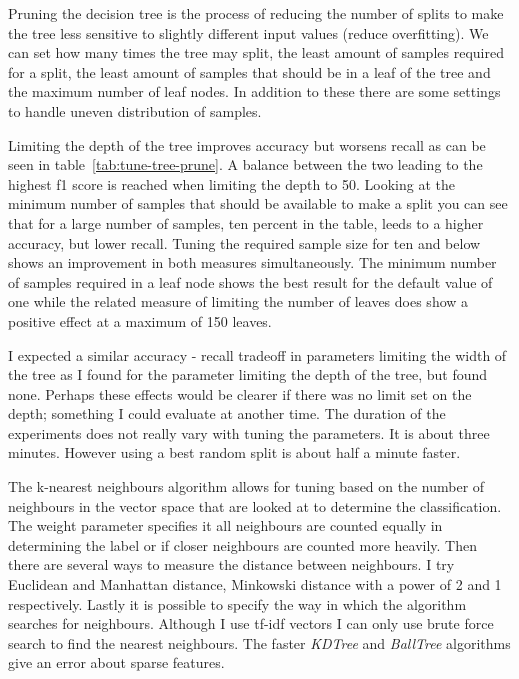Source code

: \documentclass[11pt]{article}
\begin{document}
Pruning the decision tree is the process of reducing the number of splits to make the tree less sensitive to slightly different input values (reduce overfitting). We can set how many times the tree may split, the least amount of samples required for a split, the least amount of samples that should be in a leaf of the tree and the maximum number of leaf nodes. In addition to these there are some settings to handle uneven distribution of samples.

Limiting the depth of the tree improves accuracy but worsens recall as can be seen in table~\ref{tab:tune-tree-prune}. A balance between the two leading to the highest f1 score is reached when limiting the depth to 50. Looking at the minimum number of samples that should be available to make a split you can see that for a large number of samples, ten percent in the table, leeds to a higher accuracy, but lower recall. Tuning the required sample size for ten and below shows an improvement in both measures simultaneously. The minimum number of samples required in a leaf node shows the best result for the default value of one while the related measure of limiting the number of leaves does show a positive effect at a maximum of 150 leaves.

I expected a similar accuracy - recall tradeoff in parameters limiting the width of the tree as I found for the parameter limiting the depth of the tree, but found none. Perhaps these effects would be clearer if there was no limit set on the depth; something I could evaluate at another time. The duration of the experiments does not really vary with tuning the parameters. It is about three minutes. However using a best random split is about half a minute faster.

The k-nearest neighbours algorithm allows for tuning based on the number of neighbours in the vector space that are looked at to determine the classification. The weight parameter specifies it all neighbours are counted equally in determining the label or if closer neighbours are counted more heavily. Then there are several ways to measure the distance between neighbours. I try Euclidean and Manhattan distance, Minkowski distance with a power of 2 and 1 respectively. Lastly it is possible to specify the way in which the algorithm searches for neighbours. Although I use tf-idf vectors I can only use brute force search to find the nearest neighbours. The faster \emph{KDTree} and \emph{BallTree} algorithms give an error about sparse features.
\end{document}
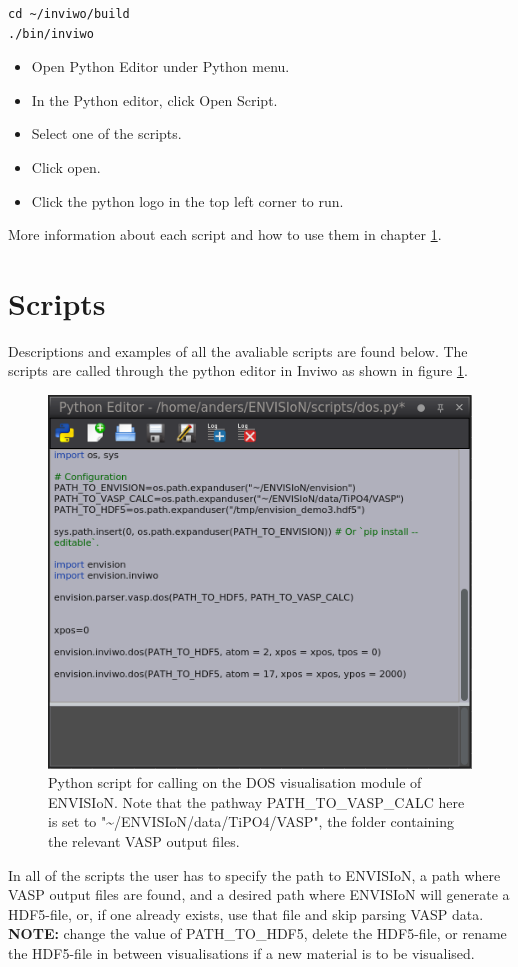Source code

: \documentclass[a4paper,12pt]{article}
\begin{document}
\begin{lstlisting}[frame = single, breaklines=true]
cd ~/inviwo/build
./bin/inviwo
\end{lstlisting}

\begin{itemize}
\item Open Python Editor under Python menu.
\item In the Python editor, click Open Script.
\item Select one of the scripts.
\item Click open.
\item Click the python logo in the top left corner to run.
\end{itemize}

More information about each script and how to use them in chapter \ref{ch:scripts}.

\section{Scripts}
\label{ch:scripts}
Descriptions and examples of all the avaliable scripts are found below. The scripts are called through the python editor in Inviwo as shown in figure \ref{fig:python_editor}.

\begin{figure} [H]
\centering
\includegraphics[scale=0.6]{screenshot_dos_script.png}
\caption{Python script for calling on the DOS visualisation module of ENVISIoN. Note that the pathway PATH\_TO\_VASP\_CALC here is set to "\textasciitilde/ENVISIoN/data/TiPO4/VASP", the folder containing the relevant VASP output files.}
\label{fig:python_editor}
\end{figure}
In all of the scripts the user has to specify the path to ENVISIoN, a path where VASP output files are found, and a desired path where ENVISIoN will generate a HDF5-file, or, if one already exists, use that file and skip parsing VASP data. \textbf{NOTE:} change the value of PATH\_TO\_HDF5, delete the HDF5-file, or rename the HDF5-file in between visualisations if a new material is to be visualised.
\end{document}
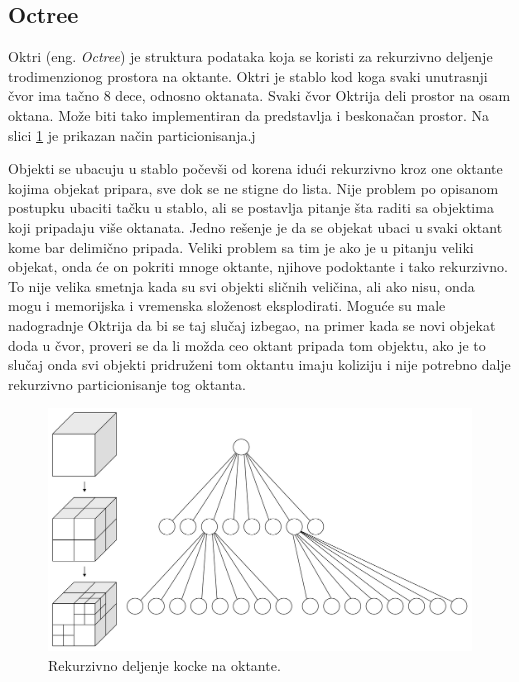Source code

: \documentclass[a4paper]{article}
\begin{document}
{\subsection{Octree}
\label{subsec:octree}

Oktri (eng. {\em Octree}) je struktura podataka koja se koristi za rekurzivno deljenje trodimenzionog
prostora na oktante. Oktri je stablo kod koga svaki unutrasnji čvor ima tačno 8 dece, odnosno oktanata. 
Svaki čvor Oktrija deli prostor na osam oktana.
Može biti tako implementiran da predstavlja i beskonačan prostor.
Na slici \ref{fig:oct} je prikazan način particionisanja.j

Objekti se ubacuju u stablo počevši od korena idući rekurzivno kroz one oktante kojima objekat pripara,
sve dok se ne stigne do lista.
Nije problem po opisanom postupku ubaciti tačku u stablo, ali se postavlja pitanje šta raditi sa objektima
koji pripadaju više oktanata.
Jedno rešenje je da se objekat ubaci u svaki oktant kome bar delimično pripada. 
Veliki problem sa tim je ako je u pitanju veliki objekat, onda će on pokriti mnoge oktante, njihove 
podoktante i tako rekurzivno. To nije velika smetnja kada su svi objekti sličnih veličina, ali ako 
nisu, onda mogu i memorijska i vremenska složenost eksplodirati. 
Moguće su male nadogradnje Oktrija da bi se taj slučaj izbegao, na primer kada se novi objekat doda 
u čvor, proveri se da li možda ceo oktant pripada tom objektu, ako je to slučaj onda svi objekti pridruženi
tom oktantu imaju koliziju i nije potrebno dalje rekurzivno particionisanje tog oktanta.

\begin{figure}[h!]
	\begin{center}
	\includegraphics[scale=0.15]{octree.png}
	\end{center}
	\caption{Rekurzivno deljenje kocke na oktante.}
	\label{fig:oct}
\end{figure}



}
\end{document}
········
→ **INSTRUCTIONS TO FOLLOW**
Whenever a line of the data above holds the word "maximum", it counts once; report the total number of such lines and nothing more.

→ **YOUR SOLUTION**
2